**Collected data:**
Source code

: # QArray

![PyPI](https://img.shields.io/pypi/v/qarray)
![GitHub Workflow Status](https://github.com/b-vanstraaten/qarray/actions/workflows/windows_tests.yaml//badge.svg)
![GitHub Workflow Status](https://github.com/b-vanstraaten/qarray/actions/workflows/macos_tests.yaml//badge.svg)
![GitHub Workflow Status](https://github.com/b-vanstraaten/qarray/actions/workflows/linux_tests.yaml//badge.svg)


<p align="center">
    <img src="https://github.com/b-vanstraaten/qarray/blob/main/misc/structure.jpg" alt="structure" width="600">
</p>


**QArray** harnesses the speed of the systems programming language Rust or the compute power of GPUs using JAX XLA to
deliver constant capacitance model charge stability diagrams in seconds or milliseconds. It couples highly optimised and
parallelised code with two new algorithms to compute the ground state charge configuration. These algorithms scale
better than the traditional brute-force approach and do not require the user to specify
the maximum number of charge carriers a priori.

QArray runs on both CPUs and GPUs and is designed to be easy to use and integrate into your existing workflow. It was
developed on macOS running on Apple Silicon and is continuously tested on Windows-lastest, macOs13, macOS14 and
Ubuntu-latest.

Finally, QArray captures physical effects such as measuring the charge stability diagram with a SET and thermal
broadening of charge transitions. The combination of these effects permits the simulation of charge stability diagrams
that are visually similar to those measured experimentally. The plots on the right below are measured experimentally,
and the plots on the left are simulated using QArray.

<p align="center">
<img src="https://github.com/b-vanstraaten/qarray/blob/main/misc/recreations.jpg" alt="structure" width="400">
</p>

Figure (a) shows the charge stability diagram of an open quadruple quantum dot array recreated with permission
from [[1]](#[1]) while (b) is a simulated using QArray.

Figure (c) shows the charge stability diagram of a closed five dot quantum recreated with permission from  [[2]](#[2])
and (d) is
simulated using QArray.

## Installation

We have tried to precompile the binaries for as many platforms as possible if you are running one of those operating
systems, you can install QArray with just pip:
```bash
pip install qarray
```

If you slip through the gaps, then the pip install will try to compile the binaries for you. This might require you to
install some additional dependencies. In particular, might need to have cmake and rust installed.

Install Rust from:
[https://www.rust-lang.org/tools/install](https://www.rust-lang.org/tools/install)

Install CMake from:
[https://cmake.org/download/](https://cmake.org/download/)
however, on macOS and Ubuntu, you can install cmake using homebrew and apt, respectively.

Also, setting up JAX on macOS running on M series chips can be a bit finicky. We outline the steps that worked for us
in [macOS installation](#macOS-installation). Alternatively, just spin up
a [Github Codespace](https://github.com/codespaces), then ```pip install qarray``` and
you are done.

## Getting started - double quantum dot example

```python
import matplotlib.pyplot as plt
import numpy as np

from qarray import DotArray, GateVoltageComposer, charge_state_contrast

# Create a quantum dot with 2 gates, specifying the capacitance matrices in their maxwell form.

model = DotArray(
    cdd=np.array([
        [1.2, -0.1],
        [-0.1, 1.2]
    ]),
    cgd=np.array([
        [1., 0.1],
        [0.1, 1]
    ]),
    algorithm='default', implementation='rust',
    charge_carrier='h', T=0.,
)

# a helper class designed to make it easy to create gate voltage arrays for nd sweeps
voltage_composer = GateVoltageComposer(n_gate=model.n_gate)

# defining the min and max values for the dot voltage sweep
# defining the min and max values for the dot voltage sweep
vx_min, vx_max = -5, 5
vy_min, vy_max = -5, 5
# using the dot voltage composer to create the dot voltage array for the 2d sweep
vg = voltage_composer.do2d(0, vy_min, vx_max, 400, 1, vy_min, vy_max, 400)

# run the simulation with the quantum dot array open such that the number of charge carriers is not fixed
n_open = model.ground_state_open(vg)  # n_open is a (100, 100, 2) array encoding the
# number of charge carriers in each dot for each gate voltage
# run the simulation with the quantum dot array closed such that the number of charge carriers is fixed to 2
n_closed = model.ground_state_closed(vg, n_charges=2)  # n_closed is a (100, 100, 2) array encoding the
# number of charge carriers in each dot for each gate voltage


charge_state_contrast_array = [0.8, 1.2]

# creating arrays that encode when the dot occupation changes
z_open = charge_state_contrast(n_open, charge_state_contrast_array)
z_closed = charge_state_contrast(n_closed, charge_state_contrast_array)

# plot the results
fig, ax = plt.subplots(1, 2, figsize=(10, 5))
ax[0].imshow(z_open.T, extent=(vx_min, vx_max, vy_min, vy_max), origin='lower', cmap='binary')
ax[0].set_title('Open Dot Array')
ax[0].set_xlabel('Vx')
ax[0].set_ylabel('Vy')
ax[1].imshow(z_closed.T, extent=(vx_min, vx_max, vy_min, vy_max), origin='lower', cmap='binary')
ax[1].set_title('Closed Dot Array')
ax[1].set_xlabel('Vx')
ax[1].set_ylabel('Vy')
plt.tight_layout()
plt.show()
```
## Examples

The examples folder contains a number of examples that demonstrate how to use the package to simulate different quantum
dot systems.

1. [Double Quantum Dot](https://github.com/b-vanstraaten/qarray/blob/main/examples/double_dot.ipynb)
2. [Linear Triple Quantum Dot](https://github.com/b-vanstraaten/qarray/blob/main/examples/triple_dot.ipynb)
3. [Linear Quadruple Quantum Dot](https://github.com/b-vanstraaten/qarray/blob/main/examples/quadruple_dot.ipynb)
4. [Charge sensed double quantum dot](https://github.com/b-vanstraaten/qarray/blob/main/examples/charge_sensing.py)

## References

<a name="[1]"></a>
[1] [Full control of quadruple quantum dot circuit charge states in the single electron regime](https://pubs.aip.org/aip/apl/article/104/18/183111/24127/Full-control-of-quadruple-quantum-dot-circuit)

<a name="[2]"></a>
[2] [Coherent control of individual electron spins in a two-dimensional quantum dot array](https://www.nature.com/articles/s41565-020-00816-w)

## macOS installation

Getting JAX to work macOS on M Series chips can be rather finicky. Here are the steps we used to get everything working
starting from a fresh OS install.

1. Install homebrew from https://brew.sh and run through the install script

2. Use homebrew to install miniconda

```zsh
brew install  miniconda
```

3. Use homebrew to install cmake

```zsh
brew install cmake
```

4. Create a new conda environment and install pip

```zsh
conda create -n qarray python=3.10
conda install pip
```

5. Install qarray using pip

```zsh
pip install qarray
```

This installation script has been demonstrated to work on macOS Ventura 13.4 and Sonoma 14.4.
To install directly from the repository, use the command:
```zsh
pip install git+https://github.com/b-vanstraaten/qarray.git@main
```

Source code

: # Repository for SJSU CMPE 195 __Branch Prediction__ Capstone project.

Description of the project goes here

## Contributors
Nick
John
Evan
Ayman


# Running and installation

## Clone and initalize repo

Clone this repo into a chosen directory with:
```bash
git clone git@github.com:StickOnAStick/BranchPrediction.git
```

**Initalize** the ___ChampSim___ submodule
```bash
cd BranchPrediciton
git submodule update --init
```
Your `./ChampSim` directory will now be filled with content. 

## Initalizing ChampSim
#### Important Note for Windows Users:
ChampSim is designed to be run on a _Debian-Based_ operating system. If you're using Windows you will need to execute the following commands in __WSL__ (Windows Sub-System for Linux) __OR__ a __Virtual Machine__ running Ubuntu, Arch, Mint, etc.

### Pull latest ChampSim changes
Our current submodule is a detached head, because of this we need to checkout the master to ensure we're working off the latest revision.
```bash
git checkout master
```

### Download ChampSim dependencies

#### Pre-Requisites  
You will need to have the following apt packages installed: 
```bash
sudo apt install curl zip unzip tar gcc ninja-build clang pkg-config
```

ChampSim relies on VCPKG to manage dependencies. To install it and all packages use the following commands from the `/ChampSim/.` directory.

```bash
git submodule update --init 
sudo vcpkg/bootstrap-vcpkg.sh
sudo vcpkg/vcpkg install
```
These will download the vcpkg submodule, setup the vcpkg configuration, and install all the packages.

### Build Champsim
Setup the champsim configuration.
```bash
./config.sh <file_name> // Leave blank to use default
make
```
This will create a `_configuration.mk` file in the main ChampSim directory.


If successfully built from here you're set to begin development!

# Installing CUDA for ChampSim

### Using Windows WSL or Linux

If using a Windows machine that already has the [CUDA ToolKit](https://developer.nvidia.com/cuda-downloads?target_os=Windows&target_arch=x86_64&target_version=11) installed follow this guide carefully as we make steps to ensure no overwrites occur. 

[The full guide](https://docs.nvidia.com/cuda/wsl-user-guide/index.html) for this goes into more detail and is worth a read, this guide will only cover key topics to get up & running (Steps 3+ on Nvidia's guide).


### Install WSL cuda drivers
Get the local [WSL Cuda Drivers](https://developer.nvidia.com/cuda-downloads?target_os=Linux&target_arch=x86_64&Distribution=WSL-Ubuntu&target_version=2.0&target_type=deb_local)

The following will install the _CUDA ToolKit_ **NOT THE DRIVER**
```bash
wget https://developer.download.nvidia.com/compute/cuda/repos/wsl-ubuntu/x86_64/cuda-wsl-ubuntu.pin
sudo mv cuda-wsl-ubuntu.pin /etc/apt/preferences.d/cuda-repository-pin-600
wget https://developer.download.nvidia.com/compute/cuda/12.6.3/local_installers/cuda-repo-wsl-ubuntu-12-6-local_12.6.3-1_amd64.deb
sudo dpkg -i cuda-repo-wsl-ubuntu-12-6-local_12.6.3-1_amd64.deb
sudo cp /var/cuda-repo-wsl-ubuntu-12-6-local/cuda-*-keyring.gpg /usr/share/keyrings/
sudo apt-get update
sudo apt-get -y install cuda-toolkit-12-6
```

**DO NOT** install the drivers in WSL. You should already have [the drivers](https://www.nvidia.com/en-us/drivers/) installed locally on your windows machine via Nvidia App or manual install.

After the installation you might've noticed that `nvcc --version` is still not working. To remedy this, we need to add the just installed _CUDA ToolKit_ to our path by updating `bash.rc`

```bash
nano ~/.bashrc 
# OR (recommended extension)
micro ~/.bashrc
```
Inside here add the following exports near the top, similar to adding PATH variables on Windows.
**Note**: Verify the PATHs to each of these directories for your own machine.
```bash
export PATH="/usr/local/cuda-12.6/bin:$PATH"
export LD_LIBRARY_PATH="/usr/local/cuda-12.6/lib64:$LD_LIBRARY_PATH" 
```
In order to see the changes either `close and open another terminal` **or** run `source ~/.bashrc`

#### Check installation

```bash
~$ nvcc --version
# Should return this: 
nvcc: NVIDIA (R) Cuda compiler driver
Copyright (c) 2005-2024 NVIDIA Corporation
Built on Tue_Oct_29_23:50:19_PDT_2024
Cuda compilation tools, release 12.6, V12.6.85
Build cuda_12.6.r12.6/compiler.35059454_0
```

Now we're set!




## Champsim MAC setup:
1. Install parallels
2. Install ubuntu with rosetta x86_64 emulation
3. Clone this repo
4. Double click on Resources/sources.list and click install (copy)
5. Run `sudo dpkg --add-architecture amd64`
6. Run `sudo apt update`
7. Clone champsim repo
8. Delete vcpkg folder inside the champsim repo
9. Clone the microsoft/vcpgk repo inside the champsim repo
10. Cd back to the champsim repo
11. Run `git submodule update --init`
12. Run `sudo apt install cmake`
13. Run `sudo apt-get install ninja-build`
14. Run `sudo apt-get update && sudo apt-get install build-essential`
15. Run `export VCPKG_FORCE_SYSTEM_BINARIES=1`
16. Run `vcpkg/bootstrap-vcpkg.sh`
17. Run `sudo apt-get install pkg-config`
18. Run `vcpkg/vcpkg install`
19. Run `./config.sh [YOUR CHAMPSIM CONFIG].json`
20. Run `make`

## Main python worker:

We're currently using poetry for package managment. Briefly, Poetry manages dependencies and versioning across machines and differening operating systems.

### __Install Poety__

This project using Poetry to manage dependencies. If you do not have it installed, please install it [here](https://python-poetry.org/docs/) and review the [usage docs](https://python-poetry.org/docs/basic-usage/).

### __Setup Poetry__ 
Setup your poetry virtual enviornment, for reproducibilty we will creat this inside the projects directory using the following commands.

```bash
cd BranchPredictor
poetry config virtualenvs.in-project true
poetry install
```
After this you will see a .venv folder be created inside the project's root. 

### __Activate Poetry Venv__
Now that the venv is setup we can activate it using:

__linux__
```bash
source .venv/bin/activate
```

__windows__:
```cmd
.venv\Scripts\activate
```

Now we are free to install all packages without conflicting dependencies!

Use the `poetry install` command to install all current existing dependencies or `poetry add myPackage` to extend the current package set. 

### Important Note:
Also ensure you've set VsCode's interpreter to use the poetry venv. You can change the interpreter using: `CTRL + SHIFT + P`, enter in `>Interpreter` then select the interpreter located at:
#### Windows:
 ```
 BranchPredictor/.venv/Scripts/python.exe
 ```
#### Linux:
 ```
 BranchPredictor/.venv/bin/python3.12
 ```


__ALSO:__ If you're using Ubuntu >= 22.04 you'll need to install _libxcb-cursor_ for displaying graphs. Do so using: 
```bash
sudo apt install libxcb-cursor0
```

**TASK BRIEF:**
Where a line of the entries above holds the word "downloads", return that line.

**ANSWER SECTION:**
If using a Windows machine that already has the [CUDA ToolKit](https://developer.nvidia.com/cuda-downloads?target_os=Windows&target_arch=x86_64&target_version=11) installed follow this guide carefully as we make steps to ensure no overwrites occur. 
Get the local [WSL Cuda Drivers](https://developer.nvidia.com/cuda-downloads?target_os=Linux&target_arch=x86_64&Distribution=WSL-Ubuntu&target_version=2.0&target_type=deb_local)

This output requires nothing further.